そんなことを考えていると、頭の上から大きな溜め息が落ちてきて不意にパチンと音が鳴った。
「あ、ちょっと。何で勝手に電源切るのさ」
「ふん。いい加減、諦めろ」
 文句を云うと国木田君は電源コードまで抜いてしまう。何と無体な。
「国木田君の意地悪。ケチ」
「お前は子供か。布団敷くぞ」
 国木田君は呆れた口調で云ってから私に構わず炬燵を部屋の隅に押し遣った。こうなっては私も炬燵から出ざるを得ない。電源を失った炬燵も冷めつつある。でも此処で折れてしまうのは何だか口惜しい。と云うよりは、引っ込みがつかない。さてどうしよう―
―押し入れから布団を引っ張り出して、てきぱきと寝支度をしている彼を見ていると、
「――そんなに炬燵が良いのか」
「え?」
 ぽつりと呟かれた言葉に目を瞬く。すると国木田君は横になっている私の傍に身を屈めてじっと顔を覗き込む。
「な、何?」
 あまりにも真剣な顔で見るので引いてしまう。と、何を思ったのか、私の腕を掴んで半身を立たせると、そのまま抱き締められた。「え、いきなり何……」
 驚いて目を丸くする私に、
「寝る時はこれで我慢するんだな」
 酷く素っ気なく云い放つ。
「……う、うん」
 ああ、どうしよう。顔が物凄い、熱い。きっと国木田君も真っ赤になっているに違いない。国木田君って変なところで大胆だ。

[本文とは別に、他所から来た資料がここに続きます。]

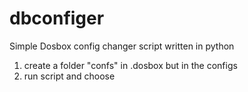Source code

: # dbconfiger
Simple Dosbox config changer script written in python

1. create a folder "confs" in .dosbox but in the configs
2. run script and choose 
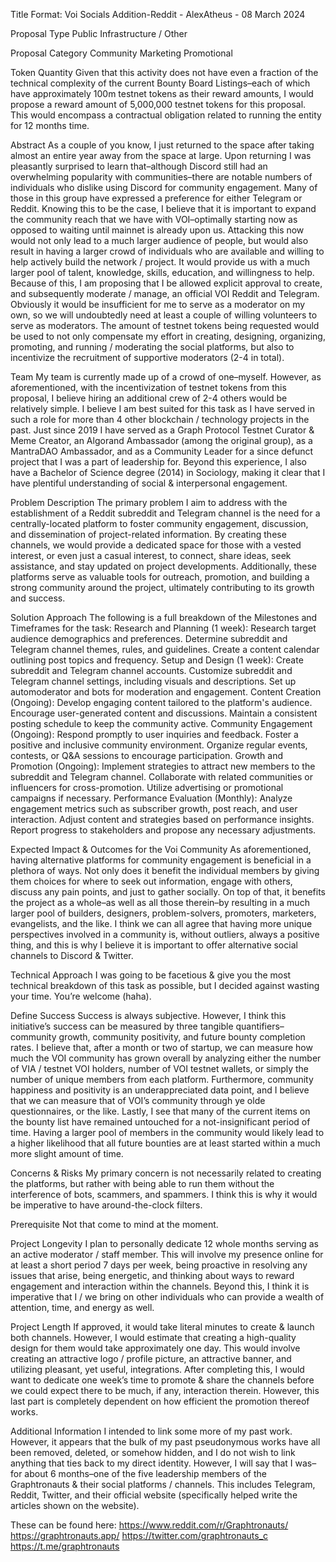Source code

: Title Format: 
Voi Socials Addition-Reddit - AlexAtheus - 08 March 2024

Proposal Type
Public Infrastructure / Other

Proposal Category
Community
Marketing
Promotional

Token Quantity
Given that this activity does not have even a fraction of the technical complexity of the current Bounty Board Listings–each of which have approximately 100m testnet tokens as their reward amounts, I would propose a reward amount of 5,000,000 testnet tokens for this proposal. This would encompass a contractual obligation related to running the entity for 12 months time.

Abstract
As a couple of you know, I just returned to the space after taking almost an entire year away from the space at large. Upon returning I was pleasantly surprised to learn that–although Discord still had an overwhelming popularity with communities–there are notable numbers of individuals who dislike using Discord for community engagement. Many of those in this group have expressed a preference for either Telegram or Reddit. Knowing this to be the case, I believe that it is important to expand the community reach that we have with VOI–optimally starting now as opposed to waiting until mainnet is already upon us. Attacking this now would not only lead to a much larger audience of people, but would also result in having a larger crowd of individuals who are available and willing to help actively build the network / project. It would provide us with a much larger pool of talent, knowledge, skills, education, and willingness to help. Because of this, I am proposing that I be allowed explicit approval to create, and subsequently moderate / manage, an official VOI Reddit and Telegram. Obviously it would be insufficient for me to serve as a moderator on my own, so we will undoubtedly need at least a couple of willing volunteers to serve as moderators. The amount of testnet tokens being requested would be used to not only compensate my effort in creating, designing, organizing, promoting, and running / moderating the social platforms, but also to incentivize the recruitment of supportive moderators (2-4 in total). 

Team
My team is currently made up of a crowd of one–myself. However, as aforementioned, with the incentivization of testnet tokens from this proposal, I believe hiring an additional crew of 2-4 others would be relatively simple. I believe I am best suited for this task as I have served in such a role for more than 4 other blockchain / technology projects in the past. Just since 2019 I have served as a Graph Protocol Testnet Curator & Meme Creator, an Algorand Ambassador (among the original group), as a MantraDAO Ambassador, and as a Community Leader for a since defunct project that I was a part of leadership for. Beyond this experience, I also have a Bachelor of Science degree (2014) in Sociology, making it clear that I have plentiful understanding of social & interpersonal engagement.

Problem Description
The primary problem I aim to address with the establishment of a Reddit subreddit and Telegram channel is the need for a centrally-located platform to foster community engagement, discussion, and dissemination of project-related information. By creating these channels, we would provide a dedicated space for those with a vested interest, or even just a casual interest, to connect, share ideas, seek assistance, and stay updated on project developments. Additionally, these platforms serve as valuable tools for outreach, promotion, and building a strong community around the project, ultimately contributing to its growth and success.

Solution Approach
The following is a full breakdown of the Milestones and Timeframes for the task:
Research and Planning (1 week):
Research target audience demographics and preferences.
Determine subreddit and Telegram channel themes, rules, and guidelines.
Create a content calendar outlining post topics and frequency.
Setup and Design (1 week):
Create subreddit and Telegram channel accounts.
Customize subreddit and Telegram channel settings, including visuals and descriptions.
Set up automoderator and bots for moderation and engagement.
Content Creation (Ongoing):
Develop engaging content tailored to the platform's audience.
Encourage user-generated content and discussions.
Maintain a consistent posting schedule to keep the community active.
Community Engagement (Ongoing):
Respond promptly to user inquiries and feedback.
Foster a positive and inclusive community environment.
Organize regular events, contests, or Q&A sessions to encourage participation.
Growth and Promotion (Ongoing):
Implement strategies to attract new members to the subreddit and Telegram channel.
Collaborate with related communities or influencers for cross-promotion.
Utilize advertising or promotional campaigns if necessary.
Performance Evaluation (Monthly):
Analyze engagement metrics such as subscriber growth, post reach, and user interaction.
Adjust content and strategies based on performance insights.
Report progress to stakeholders and propose any necessary adjustments.

Expected Impact & Outcomes for the Voi Community
As aforementioned, having alternative platforms for community engagement is beneficial in a plethora of ways. Not only does it benefit the individual members by giving them choices for where to seek out information, engage with others, discuss any pain points, and just to gather socially. On top of that, it benefits the project as a whole–as well as all those therein–by resulting in a much larger pool of builders, designers, problem-solvers, promoters, marketers, evangelists, and the like. I think we can all agree that having more unique perspectives involved in a community is, without outliers, always a positive thing, and this is why I believe it is important to offer alternative social channels to Discord & Twitter.

Technical Approach
I was going to be facetious & give you the most technical breakdown of this task as possible, but I decided against wasting your time. You’re welcome (haha).

Define Success
Success is always subjective. However, I think this initiative’s success can be measured by three tangible quantifiers–community growth, community positivity, and future bounty completion rates. I believe that, after a month or two of startup, we can measure how much the VOI community has grown overall by analyzing either the number of VIA / testnet VOI holders, number of VOI testnet wallets, or simply the number of unique members from each platform. Furthermore, community happiness and positivity is an underappreciated data point, and I believe that we can measure that of VOI’s community through ye olde questionnaires, or the like. Lastly, I see that many of the current items on the bounty list have remained untouched for a not-insignificant period of time. Having a larger pool of members in the community would likely lead to a higher likelihood that all future bounties are at least started within a much more slight amount of time. 

Concerns & Risks
My primary concern is not necessarily related to creating the platforms, but rather with being able to run them without the interference of bots, scammers, and spammers. I think this is why it would be imperative to have around-the-clock filters.

Prerequisite
Not that come to mind at the moment.

Project Longevity
I plan to personally dedicate 12 whole months serving as an active moderator / staff member. This will involve my presence online for at least a short period 7 days per week, being proactive in resolving any issues that arise, being energetic, and thinking about ways to reward engagement and interaction within the channels. Beyond this, I think it is imperative that I / we bring on other individuals who can provide a wealth of attention, time, and energy as well.

Project Length
If approved, it would take literal minutes to create & launch both channels. However, I would estimate that creating a high-quality design for them would take approximately one day. This would involve creating an attractive logo / profile picture, an attractive banner, and utilizing pleasant, yet useful, integrations. After completing this, I would want to dedicate one week’s time to promote & share the channels before we could expect there to be much, if any, interaction therein. However, this last part is completely dependent on how efficient the promotion thereof works.

Additional Information
I intended to link some more of my past work. However, it appears that the bulk of my past pseudonymous works have all been removed, deleted, or somehow hidden, and I do not wish to link anything that ties back to my direct identity. However, I will say that I was–for about 6 months–one of the five leadership members of the Graphtronauts & their social platforms / channels. This includes Telegram, Reddit, Twitter, and their official website (specifically helped write the articles shown on the website).

These can be found here:
https://www.reddit.com/r/Graphtronauts/
https://graphtronauts.app/
https://twitter.com/graphtronauts_c
https://t.me/graphtronauts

 気を取り直すように「ほら寝るぞ」と布団に連れて行かれて、明かりが消される。ふっと室内が薄青い闇に沈み込む。
 一つの布団に収まって身を寄せ合う。私も彼も躰が大きい方だからふたりで寝るには少しだけ窮屈だけれど、それも何時の間にか慣れてしまった。国木田君の腕の中にすっぽりと包まれて、馴染んだ匂いと温度に安らいだ気分になる。
「やっぱり、こっちの方が良いね」
「そ、そうか。じゃあもう炬燵で寝たりするなよ」
「国木田君が毎日一緒に寝てくれるならね」
「お前はまたそう云うことを……」
  国木田君はまた顔を赤らめて眉間に皺を刻む。狼狽えている姿がおかしくて思わず笑ってしまう。こう云う国木田君も好きだ。あんまり揶揄い過ぎると怒らせちゃうけど。
「国木田君、おやすみなさい」
「ああ、おやすみ。太宰」
 温かな体温と穏やかな心音に私は目を閉じた。